Cumul emploi-retraite plafonné : règles et plafond
Le cumul emploi-retraite plafonné s'applique lorsque le retraité n'a pas liquidé l'ensemble de ses droits à la retraite (il manque des trimestres ou il n'a pas atteint l'âge d'annulation de la décote). Dans ce cas, la reprise d'activité est possible mais encadrée.
Le plafond de revenus cumulés (pension + revenus d'activité) est fixé à :
- 160 % du SMIC pour les anciens salariés relevant du régime général
- La dernière rémunération d'activité pour les professions libérales affiliées à la CIPAV
- Des règles spécifiques pour les fonctionnaires et les régimes spéciaux
Si les revenus cumulés dépassent le plafond, la pension est réduite à due concurrence. En 2026, 160 % du SMIC mensuel brut = 160 % × 1 801,80 € = 2 882,88 €/mois. Si votre pension est de 1 800 €/mois, vos revenus d'activité sont limités à 2 882 − 1 800 = 1 082 €/mois brut.
Cumul libéralisé : conditions et avantages
Le cumul libéralisé permet de cumuler sans plafond la retraite et les revenus d'activité. Pour en bénéficier, deux conditions doivent être réunies simultanément :
- Avoir liquidé l'ensemble de ses droits à la retraite : toutes les pensions (de base et complémentaires) auprès de tous les régimes où l'on a cotisé doivent être demandées et liquidées
- Remplir une des conditions suivantes :
- Avoir atteint l'âge légal de la retraite (64 ans en 2026 pour les générations 1968 et après) ET le taux plein (durée d'assurance suffisante)
- Ou avoir atteint l'âge d'annulation de la décote : 67 ans en 2026, quelle que soit la durée d'assurance
En cas de cumul libéralisé, vous pouvez reprendre une activité à temps plein, à temps partiel ou sous forme de micro-entreprise, sans que votre pension soit réduite. La pension est versée intégralement, quels que soient les revenus de la nouvelle activité.

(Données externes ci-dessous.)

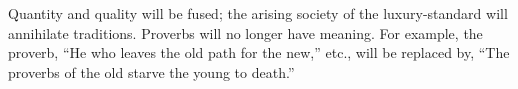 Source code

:Quantity and quality will be fused; the arising society of the luxury-standard will annihilate traditions. Proverbs will no longer have meaning. For example, the proverb, ``He who leaves the old path for the new,'' etc., will be replaced by, ``The proverbs of the old starve the young to death.''
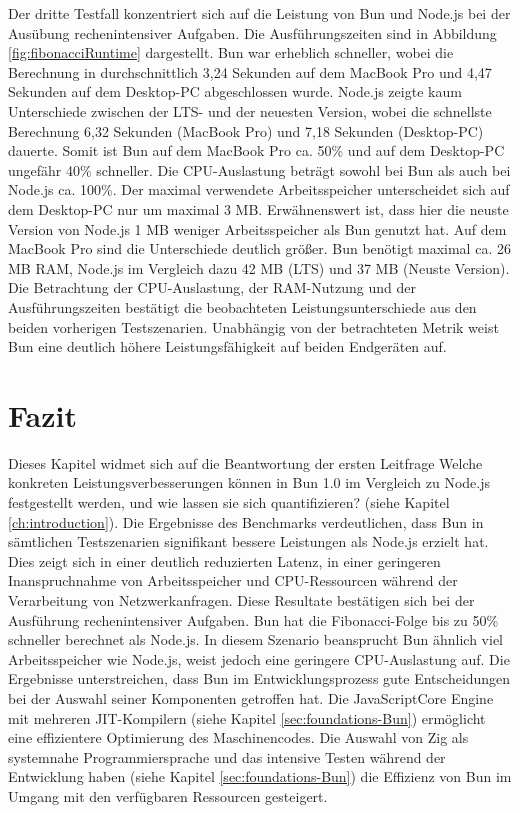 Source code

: \noindent
Der dritte Testfall konzentriert sich auf die Leistung von Bun und Node.js bei der Ausübung rechenintensiver Aufgaben. Die Ausführungszeiten sind in Abbildung \ref{fig:fibonacciRuntime} dargestellt. Bun war erheblich schneller, wobei die Berechnung in durchschnittlich 3,24 Sekunden auf dem MacBook Pro und 4,47 Sekunden auf dem Desktop-PC abgeschlossen wurde. Node.js zeigte kaum Unterschiede zwischen der LTS- und der neuesten Version, wobei die schnellste Berechnung 6,32 Sekunden (MacBook Pro) und 7,18 Sekunden (Desktop-PC) dauerte. Somit ist Bun auf dem MacBook Pro ca. 50\% und auf dem Desktop-PC ungefähr 40\% schneller. Die CPU-Auslastung beträgt sowohl bei Bun als auch bei Node.js ca. 100\%. Der maximal verwendete Arbeitsspeicher unterscheidet sich auf dem Desktop-PC nur um maximal 3 MB. Erwähnenswert ist, dass hier die neuste Version von Node.js 1 MB weniger Arbeitsspeicher als Bun genutzt hat. Auf dem MacBook Pro sind die Unterschiede deutlich größer. Bun benötigt maximal ca. 26 MB RAM, Node.js im Vergleich dazu 42 MB (LTS) und 37 MB (Neuste Version).\newline
Die Betrachtung der CPU-Auslastung, der RAM-Nutzung und der Ausführungszeiten bestätigt die beobachteten Leistungsunterschiede aus den beiden vorherigen Testszenarien. Unabhängig von der betrachteten Metrik weist Bun eine deutlich höhere Leistungsfähigkeit auf beiden Endgeräten auf.

\section{Fazit} \label{sec:performance-conclusion}
Dieses Kapitel widmet sich auf die Beantwortung der ersten Leitfrage \glqq Welche konkreten Leistungsverbesserungen können in Bun 1.0 im Vergleich zu Node.js festgestellt werden, und wie lassen sie sich quantifizieren?\grqq{} (siehe Kapitel \ref{ch:introduction}). Die Ergebnisse des Benchmarks verdeutlichen, dass Bun in sämtlichen Testszenarien signifikant bessere Leistungen als Node.js erzielt hat. Dies zeigt sich in einer deutlich reduzierten Latenz, in einer geringeren Inanspruchnahme von Arbeitsspeicher und CPU-Ressourcen während der Verarbeitung von Netzwerkanfragen. Diese Resultate bestätigen sich bei der Ausführung rechenintensiver Aufgaben. Bun hat die Fibonacci-Folge bis zu 50\% schneller berechnet als Node.js. In diesem Szenario beansprucht Bun ähnlich viel Arbeitsspeicher wie Node.js, weist jedoch eine geringere CPU-Auslastung auf. \newline
Die Ergebnisse unterstreichen, dass Bun im Entwicklungsprozess gute Entscheidungen bei der Auswahl seiner Komponenten getroffen hat. Die JavaScriptCore Engine mit mehreren JIT-Kompilern (siehe Kapitel \ref{sec:foundations-Bun}) ermöglicht eine effizientere Optimierung des Maschinencodes. Die Auswahl von Zig als systemnahe Programmiersprache und das intensive Testen während der Entwicklung haben (siehe Kapitel \ref{sec:foundations-Bun}) die Effizienz von Bun im Umgang mit den verfügbaren Ressourcen gesteigert.\\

Cotisations sur la nouvelle activité
Que le cumul soit plafonné ou libéralisé, le retraité qui reprend une activité salariée cotise normalement aux cotisations sociales sur son nouveau salaire (assurance maladie, CSG-CRDS, chômage). La spécificité est que les cotisations retraite ont une portée limitée.
Activité salariée
Les cotisations retraite de base et complémentaire sont dues sur le nouveau salaire. Avant la réforme de 2023, ces cotisations ne généraient aucun nouveau droit. Depuis 2023, de nouveaux droits peuvent être acquis (voir section suivante). Les cotisations chômage sont également dues, mais le retraité ne peut pas bénéficier de l'ARE en cas de perte du nouvel emploi (il percevra sa pension).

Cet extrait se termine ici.